Recent statistical reports from Manchester Business School and surveys put forward by cloud computing service providers such as McLaren Software indicate that, on average, UK businesses are saving £255,000 annually and are reducing their overall IT costs by a whopping 18 per cent by using cloud services. Being able to leverage the power of statistics software at a fraction of the previous cost could give UK business a competitive advantage.
Further survey results from UK businesses showed that 58 per cent thought cloud computing has reduced the workload of their IT departments. IT workers need not freak out about a potential work shortage either. These developments have allowed a shift in attention away from tedious infrastructural maintenance to more progressive areas such as innovation, research and strategy.
How do cloud services work?
A cloud is a web-based server to which you can upload work programmes and schedules, complex analysis, word processing and even email software. Your cloud would be run by remote machines owned by another company, which your workers can access anywhere via the Internet and with their individual login information.

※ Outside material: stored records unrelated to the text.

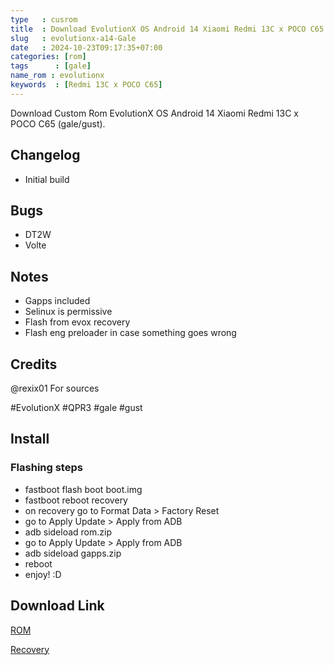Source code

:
 ```yaml
---
type   : cusrom
title  : Download EvolutionX OS Android 14 Xiaomi Redmi 13C x POCO C65
slug   : evolutionx-a14-Gale
date   : 2024-10-23T09:17:35+07:00
categories: [rom]
tags      : [gale]
name_rom : evolutionx
keywords  : [Redmi 13C x POCO C65]
---
```


Download Custom Rom EvolutionX OS Android 14 Xiaomi Redmi 13C x POCO C65 (gale/gust).


## Changelog
- Initial build

## Bugs
- DT2W 
- Volte

## Notes
- Gapps included
- Selinux is permissive
- Flash from evox recovery 
- Flash eng preloader in case something goes wrong 

## Credits
@rexix01 For sources

#EvolutionX #QPR3 #gale #gust

## Install
### Flashing steps
- fastboot flash boot boot.img
- fastboot reboot recovery
- on recovery go to Format Data > Factory Reset
- go to Apply Update > Apply from ADB 
- adb sideload rom.zip
- go to Apply Update > Apply from ADB 
- adb sideload gapps.zip
- reboot
- enjoy! :D

## Download Link
[ROM](https://github.com/Pedropcrdp242/Gale-roms/releases/download/EvoxGale/EvolutionX-14.0-20241013-gale-v9.5-Unofficial.zip)

[Recovery](https://github.com/Pedropcrdp242/Gale-roms/releases/download/EvoxGale/boot.img)


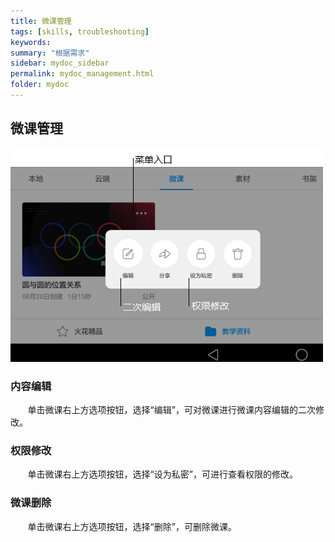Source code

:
 ```yaml
---
title: 微课管理
tags: [skills, troubleshooting]
keywords:
summary: "根据需求"
sidebar: mydoc_sidebar
permalink: mydoc_management.html
folder: mydoc
---
```


## 微课管理

![avatar](images/0004二次内容编辑.png) 

### 内容编辑
&#160; &#160; &#160; &#160;单击微课右上方选项按钮，选择“编辑”，可对微课进行微课内容编辑的二次修改。

### 权限修改
&#160; &#160; &#160; &#160;单击微课右上方选项按钮，选择“设为私密”，可进行查看权限的修改。

### 微课删除
&#160; &#160; &#160; &#160;单击微课右上方选项按钮，选择“删除”，可删除微课。

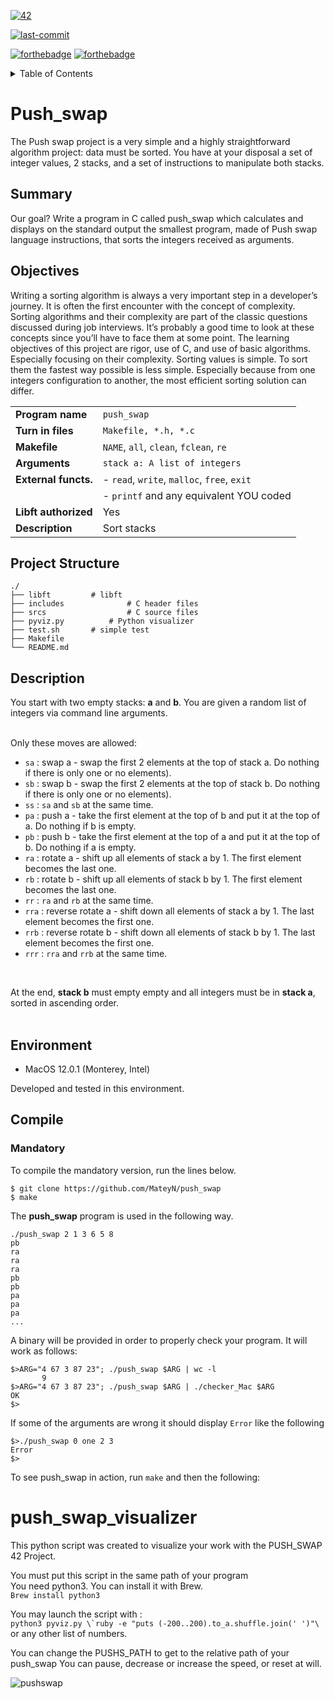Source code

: [![42](https://img.shields.io/badge/BornToCode-2_Circle-00babc?style=flat-square&logo=42)](https://42lausanne.ch/)

[![last-commit](https://img.shields.io/github/last-commit/MateyN/push_swap?style=flat-square)](https://github.com/MateyN/push_swap)

[![forthebadge](https://forthebadge.com/images/badges/made-with-c.svg)](https://forthebadge.com)
[![forthebadge](https://forthebadge.com/images/badges/built-with-love.svg)](https://forthebadge.com)
<details>
  <summary>Table of Contents</summary>
  <ol>
    <li><a href="#summary">Summary</a></li>
    <li><a href="#project-structure">Project Structure</a></li>
    <li><a href="#environment">Environment</a></li>
    <li><a href="#installation">Compile</a></li>
    <ul>
        <li><a href="#mandatory">Mandatory</a></li>
	</ul>
	<li><a href="#execute">Execute</a></li>
    <ul>
        <li><a href="#controls">Controls</a></li>
	</ul>
	<li><a href="#example">Example</a></li>
	<li><a href="#links">Links</a></li>
  </ol>
</details>

# Push_swap

The Push swap project is a very simple and a highly straightforward algorithm project:
data must be sorted.
You have at your disposal a set of integer values, 2 stacks, and a set of instructions
to manipulate both stacks.

## Summary

Our goal? Write a program in C called push_swap which calculates and displays
on the standard output the smallest program, made of Push swap language instructions, that sorts the integers received as arguments.

## Objectives

Writing a sorting algorithm is always a very important step in a developer’s journey. It
is often the first encounter with the concept of complexity.
Sorting algorithms and their complexity are part of the classic questions discussed
during job interviews. It’s probably a good time to look at these concepts since you’ll
have to face them at some point.
The learning objectives of this project are rigor, use of C, and use of basic algorithms.
Especially focusing on their complexity.
Sorting values is simple. To sort them the fastest way possible is less simple. Especially
because from one integers configuration to another, the most efficient sorting solution can
differ.

|                      |                                                                                                                                     |
| -------------------- | ----------------------------------------------------------------------------------------------------------------------------------  |
| **Program name**     | `push_swap`                                                                                                                         |
| **Turn in files**    | `Makefile, *.h, *.c`                                                                                                                |
| **Makefile**         | `NAME`, `all`, `clean`, `fclean`, `re`                                                                                              |
| **Arguments**        | `stack a: A list of integers`                                                                                                       |
| **External functs.** | - `read`, `write`, `malloc`, `free`, `exit`                                                                                         |
|                      | - `printf` and any equivalent YOU coded                                                                                             |
| **Libft authorized** | Yes                                                                                                                                 |
| **Description**      | Sort stacks                                                                                                                         |

## Project Structure

```shell
./
├── libft		  # libft
├── includes 	          # C header files
├── srcs                  # C source files
├── pyviz.py		  # Python visualizer
├── test.sh		  # simple test
├── Makefile
└── README.md
```

## Description

You start with two empty stacks: **a** and **b**. You are given a random list of integers via command line arguments.
<br />
<br />

Only these moves are allowed:
- `sa` : swap a - swap the first 2 elements at the top of stack a. Do nothing if there is only one or no elements).
- `sb` : swap b - swap the first 2 elements at the top of stack b. Do nothing if there is only one or no elements).
- `ss` : `sa` and `sb` at the same time.
- `pa` : push a - take the first element at the top of b and put it at the top of a. Do
nothing if b is empty.
- `pb` : push b - take the first element at the top of a and put it at the top of b. Do
nothing if a is empty.
- `ra` : rotate a - shift up all elements of stack a by 1. The first element becomes
the last one.
- `rb` : rotate b - shift up all elements of stack b by 1. The first element becomes the last one.
- `rr` : `ra` and `rb` at the same time.
- `rra` : reverse rotate a - shift down all elements of stack a by 1. The last element becomes the first one.
- `rrb` : reverse rotate b - shift down all elements of stack b by 1. The last element becomes the first one.
- `rrr` : `rra` and `rrb` at the same time.
<br />

At the end, **stack b** must empty empty and all integers must be in **stack a**, sorted in ascending order. <br />
<br />

## Environment

- MacOS 12.0.1 (Monterey, Intel)

Developed and tested in this environment.

## Compile

### Mandatory

To compile the mandatory version, run the lines below.

```shell
$ git clone https://github.com/MateyN/push_swap
$ make
```
The **push_swap** program is used in the following way.
```
./push_swap 2 1 3 6 5 8
pb
ra
ra
ra
pb
pb
pa
pa
pa
...
```
A binary will be provided in order to properly check
your program.
It will work as follows:
```shell
$>ARG="4 67 3 87 23"; ./push_swap $ARG | wc -l
       9
$>ARG="4 67 3 87 23"; ./push_swap $ARG | ./checker_Mac $ARG
OK
$>
```
If some of the arguments are wrong it should display `Error` like the following
```shell
$>./push_swap 0 one 2 3
Error
$>
```
To see push_swap in action, run ```make``` and then the following:

# push_swap_visualizer
This python script was created to visualize your work with the PUSH_SWAP
42 Project.

You must put this script in the same path of your program\
You need python3.
You can install it with Brew.\
`Brew install python3`

You may launch the script with : \
``python3 pyviz.py \`ruby -e "puts (-200..200).to_a.shuffle.join(' ')"\``
or any other list of numbers.

You can change the PUSHS_PATH to get to the relative path of your push_swap
You can pause, decrease or increase the speed, or reset at will.

![pushswap](https://media.giphy.com/media/IY71kD8nAnoq14t6CU/giphy.gif)
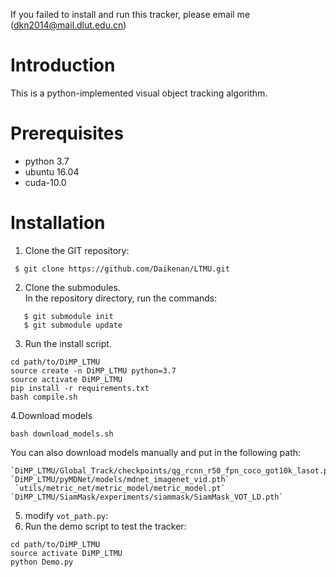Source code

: 
If you failed to install and run this tracker, please email me (<dkn2014@mail.dlut.edu.cn>)

# Introduction

This is a python-implemented visual object tracking algorithm. 

# Prerequisites

* python 3.7
* ubuntu 16.04
* cuda-10.0

# Installation
1. Clone the GIT repository:
```
 $ git clone https://github.com/Daikenan/LTMU.git
```
2. Clone the submodules.  
   In the repository directory, run the commands:
```
   $ git submodule init  
   $ git submodule update
```
3. Run the install script. 
```
cd path/to/DiMP_LTMU
source create -n DiMP_LTMU python=3.7
source activate DiMP_LTMU
pip install -r requirements.txt
bash compile.sh
```
4.Download models
```
bash download_models.sh
```
You can also download models manually and put in the following path:
```
`DiMP_LTMU/Global_Track/checkpoints/qg_rcnn_r50_fpn_coco_got10k_lasot.pth`
`DiMP_LTMU/pyMDNet/models/mdnet_imagenet_vid.pth`
 `utils/metric_net/metric_model/metric_model.pt`
`DiMP_LTMU/SiamMask/experiments/siammask/SiamMask_VOT_LD.pth`
```
5. modify ``vot_path.py``:
6. Run the demo script to test the tracker:
```
cd path/to/DiMP_LTMU
source activate DiMP_LTMU
python Demo.py
```

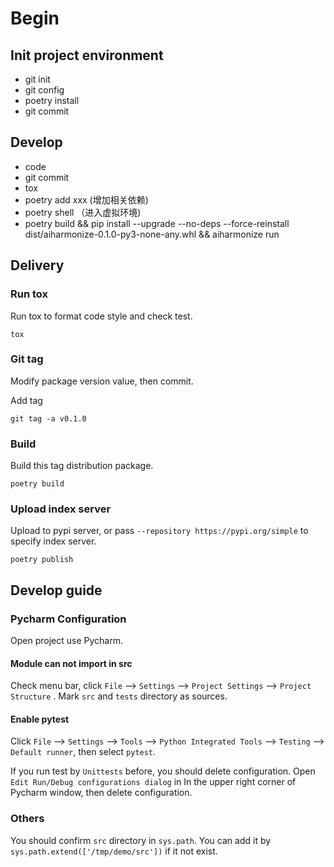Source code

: # Begin

## Init project environment

- git init
- git config
- poetry install
- git commit

## Develop

- code
- git commit
- tox
- poetry add xxx (增加相关依赖)
- poetry shell （进入虚拟环境)
- poetry build && pip install --upgrade --no-deps --force-reinstall dist/aiharmonize-0.1.0-py3-none-any.whl && aiharmonize run

## Delivery

### Run tox

Run tox to format code style and check test.

```shell script
tox
```

### Git tag

Modify package version value, then commit.

Add tag

```shell script
git tag -a v0.1.0
```

### Build

Build this tag distribution package.

```shell script
poetry build
```

### Upload index server

Upload to pypi server, or pass `--repository https://pypi.org/simple` to specify index server.

```shell script
poetry publish
```

## Develop guide

### Pycharm Configuration

Open project use Pycharm.

#### Module can not import in src

Check menu bar, click `File` --> `Settings` --> `Project Settings` --> `Project Structure` .
Mark `src` and `tests` directory as sources.

#### Enable pytest

Click `File` --> `Settings` --> `Tools` --> `Python Integrated Tools` --> `Testing` --> `Default runner`, then select
`pytest`.

If you run test by `Unittests` before, you should delete configuration. Open `Edit Run/Debug configurations dialog` in
In the upper right corner of Pycharm window, then delete configuration.

### Others

You should confirm `src` directory in `sys.path`. You can add it by `sys.path.extend(['/tmp/demo/src'])` if it not exist.
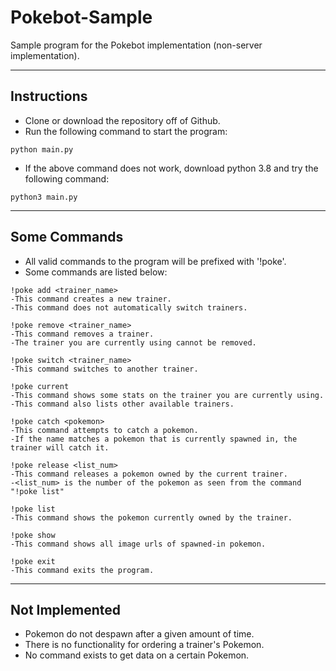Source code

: # Pokebot-Sample
Sample program for the Pokebot implementation (non-server implementation).

---

## Instructions
* Clone or download the repository off of Github.
* Run the following command to start the program:

```
python main.py
```

* If the above command does not work, download python 3.8 and try the following command:

```
python3 main.py
```

---

## Some Commands

* All valid commands to the program will be prefixed with '!poke'. 
* Some commands are listed below:

```
!poke add <trainer_name>
-This command creates a new trainer.
-This command does not automatically switch trainers.

!poke remove <trainer_name>
-This command removes a trainer.
-The trainer you are currently using cannot be removed.

!poke switch <trainer_name>
-This command switches to another trainer.

!poke current
-This command shows some stats on the trainer you are currently using.
-This command also lists other available trainers.

!poke catch <pokemon>
-This command attempts to catch a pokemon.
-If the name matches a pokemon that is currently spawned in, the trainer will catch it.

!poke release <list_num>
-This command releases a pokemon owned by the current trainer.
-<list_num> is the number of the pokemon as seen from the command "!poke list"

!poke list
-This command shows the pokemon currently owned by the trainer.

!poke show
-This command shows all image urls of spawned-in pokemon.

!poke exit
-This command exits the program.
```

---

## Not Implemented
* Pokemon do not despawn after a given amount of time.
* There is no functionality for ordering a trainer's Pokemon.
* No command exists to get data on a certain Pokemon.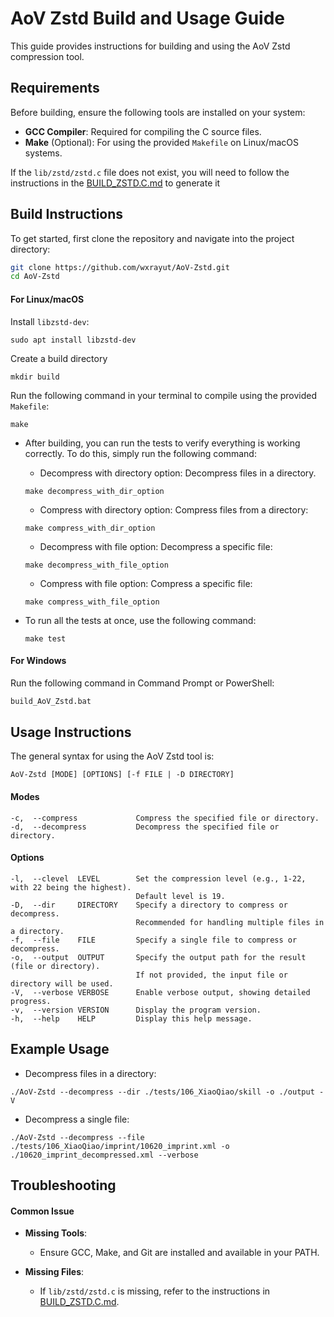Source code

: 
# AoV Zstd Build and Usage Guide

This guide provides instructions for building and using the AoV Zstd compression tool. 

## Requirements

Before building, ensure the following tools are installed on your system:

- **GCC Compiler**: Required for compiling the C source files.
- **Make** (Optional): For using the provided `Makefile` on Linux/macOS systems.

If the `lib/zstd/zstd.c` file does not exist, you will need to follow the instructions in the [BUILD_ZSTD.C.md](https://github.com/wxrayut/AoV-Zstd/blob/main/Docs/BUILD_ZSTD-C.md) to generate it

## Build Instructions

To get started, first clone the repository and navigate into the project directory:

```bash
git clone https://github.com/wxrayut/AoV-Zstd.git
cd AoV-Zstd
```

#### For Linux/macOS

Install `libzstd-dev`:
```
sudo apt install libzstd-dev
```

Create a build directory
```
mkdir build
```

Run the following command in your terminal to compile using the provided `Makefile`:
```
make
```

- After building, you can run the tests to verify everything is working correctly. To do this, simply run the following command:

    - Decompress with directory option: Decompress files in a directory.
    ```
    make decompress_with_dir_option
    ```

    - Compress with directory option: Compress files from a directory:
    ```
    make compress_with_dir_option
    ```

    - Decompress with file option: Decompress a specific file:
    ```
    make decompress_with_file_option
    ```

    - Compress with file option: Compress a specific file:
    ```
    make compress_with_file_option
    ```

- To run all the tests at once, use the following command:
    ```
    make test
    ```

#### For Windows
Run the following command in Command Prompt or PowerShell:
```bash
build_AoV_Zstd.bat
```

## Usage Instructions

The general syntax for using the AoV Zstd tool is:
```
AoV-Zstd [MODE] [OPTIONS] [-f FILE | -D DIRECTORY]
```

#### Modes
```
-c,  --compress             Compress the specified file or directory.
-d,  --decompress           Decompress the specified file or directory.
```

#### Options
```
-l,  --clevel  LEVEL        Set the compression level (e.g., 1-22, with 22 being the highest).
                            Default level is 19.
-D,  --dir     DIRECTORY    Specify a directory to compress or decompress.
                            Recommended for handling multiple files in a directory.
-f,  --file    FILE         Specify a single file to compress or decompress.
-o,  --output  OUTPUT       Specify the output path for the result (file or directory).
                            If not provided, the input file or directory will be used.
-V,  --verbose VERBOSE      Enable verbose output, showing detailed progress.
-v,  --version VERSION      Display the program version.
-h,  --help    HELP         Display this help message.
```

## Example Usage

- Decompress files in a directory:
```
./AoV-Zstd --decompress --dir ./tests/106_XiaoQiao/skill -o ./output -V
```

- Decompress a single file:
```
./AoV-Zstd --decompress --file ./tests/106_XiaoQiao/imprint/10620_imprint.xml -o ./10620_imprint_decompressed.xml --verbose
```

## Troubleshooting

#### Common Issue

- **Missing Tools**:
    - Ensure GCC, Make, and Git are installed and available in your PATH.

- **Missing Files**:
    - If `lib/zstd/zstd.c` is missing, refer to the instructions in [BUILD_ZSTD.C.md](https://github.com/wxrayut/AoV-Zstd/blob/main/Docs/BUILD_ZSTD-C.md).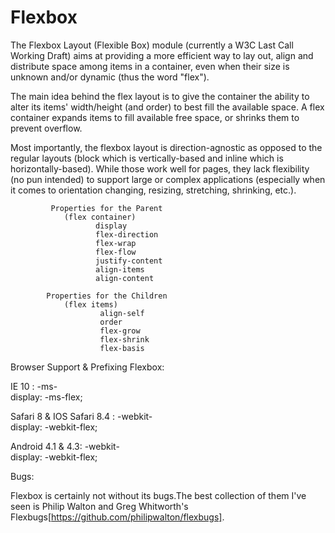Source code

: # Flexbox
The Flexbox Layout (Flexible Box) module (currently a W3C Last Call Working Draft) aims at providing a more efficient way to lay out, align and distribute space among items in a container, even when their size is unknown and/or dynamic (thus the word "flex").

The main idea behind the flex layout is to give the container the ability to alter its items' width/height (and order) to best fill the available space. A flex container expands items to fill available free space, or shrinks them to prevent overflow.

Most importantly, the flexbox layout is direction-agnostic as opposed to the regular layouts (block which is vertically-based and inline which is horizontally-based). While those work well for pages, they lack flexibility (no pun intended) to support large or complex applications (especially when it comes to orientation changing, resizing, stretching, shrinking, etc.).

```
         Properties for the Parent
            (flex container)
                   display
                   flex-direction
                   flex-wrap
                   flex-flow
                   justify-content
                   align-items
                   align-content

        Properties for the Children
            (flex items)
                    align-self
                    order
                    flex-grow
                    flex-shrink
                    flex-basis
```

Browser Support & Prefixing Flexbox:

IE 10 : -ms-   
    display: -ms-flex;

Safari 8 & IOS Safari 8.4 : -webkit-   
    display: -webkit-flex;

Android 4.1 & 4.3: -webkit-   
    display: -webkit-flex;

Bugs:

Flexbox is certainly not without its bugs.The best collection of them I've seen is Philip Walton and Greg Whitworth's Flexbugs[https://github.com/philipwalton/flexbugs].
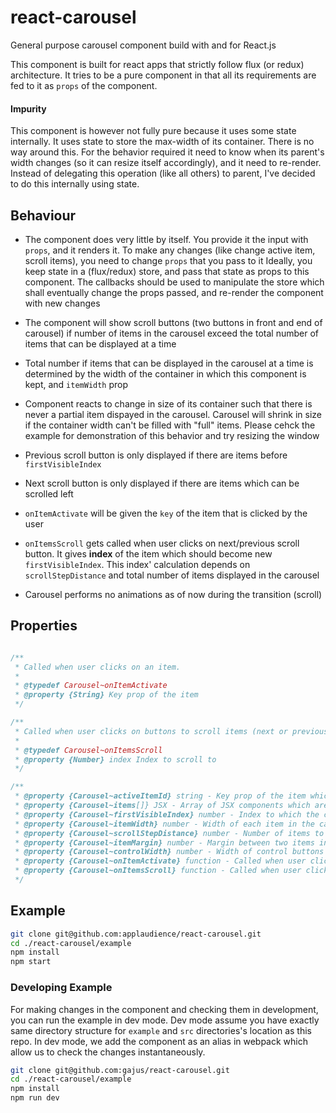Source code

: # react-carousel

General purpose carousel component build with and for React.js

This component is built for react apps that strictly follow flux (or redux) architecture. It tries to be a pure component in that all its requirements are fed to it as `props` of the component.

#### Impurity

This component is however not fully pure because it uses some state internally. It uses state to store the max-width of its container. There is no way around this. For the behavior required it need to know when its parent's width changes (so it can resize itself accordingly), and it need to re-render. Instead of delegating this operation (like all others) to parent, I've decided to do this internally using state.

## Behaviour

- The component does very little by itself. You provide it the input with `props`, and it renders it. To make any changes (like change active item, scroll items), you need to change `props` that you pass to it
  Ideally, you keep state in a (flux/redux) store, and pass that state as props to this component. The callbacks should be used to manipulate the store which shall eventually change the props passed, and re-render the component with new changes

- The component will show scroll buttons (two buttons in front and end of carousel) if number of items in the carousel exceed the total number of items that can be displayed at a time
- Total number if items that can be displayed in the carousel at a time is determined by the width of the container in which this component is kept, and `itemWidth` prop
- Component reacts to change in size of its container such that there is never a partial item dispayed in the carousel. Carousel will shrink in size if the container width can't be filled with  "full" items. Please cehck the example for demonstration of this behavior and try resizing the window
- Previous scroll button is only displayed if there are items before `firstVisibleIndex`
- Next scroll button is only displayed if there are items which can be scrolled left
- `onItemActivate` will be given the `key` of the item that is clicked by the user
- `onItemsScroll` gets called when user clicks on next/previous scroll button. It gives **index** of the item which should become new `firstVisibleIndex`. This index' calculation depends on `scrollStepDistance` and total number of items displayed in the carousel
- Carousel performs no animations as of now during the transition (scroll)

## Properties

```js

/**
 * Called when user clicks on an item.
 *
 * @typedef Carousel~onItemActivate
 * @property {String} Key prop of the item
 */

/**
 * Called when user clicks on buttons to scroll items (next or previous)
 *
 * @typedef Carousel~onItemsScroll
 * @property {Number} index Index to scroll to
 */

/**
 * @property {Carousel~activeItemId} string - Key prop of the item which is to be marked as active
 * @property {Carousel~items[]} JSX - Array of JSX components which are to be set as content of carousel items
 * @property {Carousel~firstVisibleIndex} number - Index to which the crousel is scrolled to. i.e the first index which is visible
 * @property {Carousel~itemWidth} number - Width of each item in the carousel
 * @property {Carousel~scrollStepDistance} number - Number of items to scroll at one time
 * @property {Carousel~itemMargin} number - Margin between two items in the carousel
 * @property {Carousel~controlWidth} number - Width of control buttons
 * @property {Carousel~onItemActivate} function - Called when user clicks on an item
 * @property {Carousel~onItemsScroll} function - Called when user clicks on control buttons
 */
```

## Example

```sh
git clone git@github.com:applaudience/react-carousel.git
cd ./react-carousel/example
npm install
npm start
```

### Developing Example

For making changes in the component and checking them in development, you can run the example in dev mode. Dev mode assume you have exactly same directory structure for `example` and `src` directories's location as this repo. In dev mode, we add the component as an alias in webpack which allow us to check the changes instantaneously.

```sh
git clone git@github.com:gajus/react-carousel.git
cd ./react-carousel/example
npm install
npm run dev
```
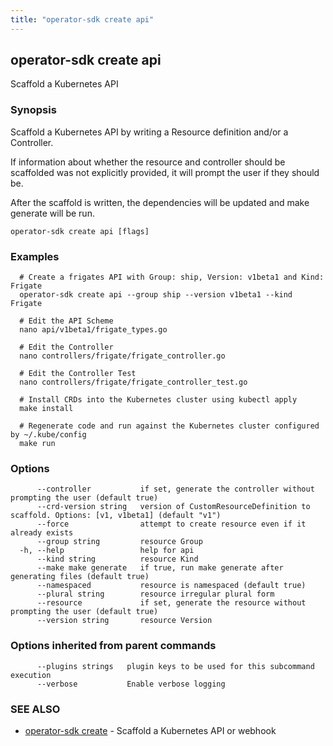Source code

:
 ```yaml
---
title: "operator-sdk create api"
---
```

## operator-sdk create api

Scaffold a Kubernetes API

### Synopsis

Scaffold a Kubernetes API by writing a Resource definition and/or a Controller.

If information about whether the resource and controller should be scaffolded
was not explicitly provided, it will prompt the user if they should be.

After the scaffold is written, the dependencies will be updated and
make generate will be run.


```
operator-sdk create api [flags]
```

### Examples

```
  # Create a frigates API with Group: ship, Version: v1beta1 and Kind: Frigate
  operator-sdk create api --group ship --version v1beta1 --kind Frigate

  # Edit the API Scheme
  nano api/v1beta1/frigate_types.go

  # Edit the Controller
  nano controllers/frigate/frigate_controller.go

  # Edit the Controller Test
  nano controllers/frigate/frigate_controller_test.go

  # Install CRDs into the Kubernetes cluster using kubectl apply
  make install

  # Regenerate code and run against the Kubernetes cluster configured by ~/.kube/config
  make run

```

### Options

```
      --controller           if set, generate the controller without prompting the user (default true)
      --crd-version string   version of CustomResourceDefinition to scaffold. Options: [v1, v1beta1] (default "v1")
      --force                attempt to create resource even if it already exists
      --group string         resource Group
  -h, --help                 help for api
      --kind string          resource Kind
      --make make generate   if true, run make generate after generating files (default true)
      --namespaced           resource is namespaced (default true)
      --plural string        resource irregular plural form
      --resource             if set, generate the resource without prompting the user (default true)
      --version string       resource Version
```

### Options inherited from parent commands

```
      --plugins strings   plugin keys to be used for this subcommand execution
      --verbose           Enable verbose logging
```

### SEE ALSO

* [operator-sdk create](../operator-sdk_create)	 - Scaffold a Kubernetes API or webhook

This saves you having to purchase copies of software and spending time systematically installing it onto an entire network of computers. It also means the burden of running the software programmes is more or less removed from the individual worker’s computer. The cloud network hardware runs them instead.
All the cloud user has to do is sign into some user interface software run by the provider. If it all sounds complicated, or a little space age do not be put off.
The chances are you already use cloud computing services through your email. If you use Yahoo, Gmail, Hotmail or the like as opposed to opening email software on your computer then you are logging into a remotely run email service. Cloud computing applies the same concept.
There are other financial considerations to employing a cloud computing service. Aside from savings in software and hardware alike, you could also save a bundle on renting or purchasing an office space. With cloud systems in place alongside other internet-based advances such as video conferencing, email grouping, Skype and file sharing technology your entire work force could feasibly work remotely from one another and still work efficiently.
This means your workers will be using their own hardware, and have a vested interest in its maintenance, as well as feeling more comfortable with their own equipment whilst working. All of this could improve your finances greatly, regardless of whether you are running a start up or a large corporation.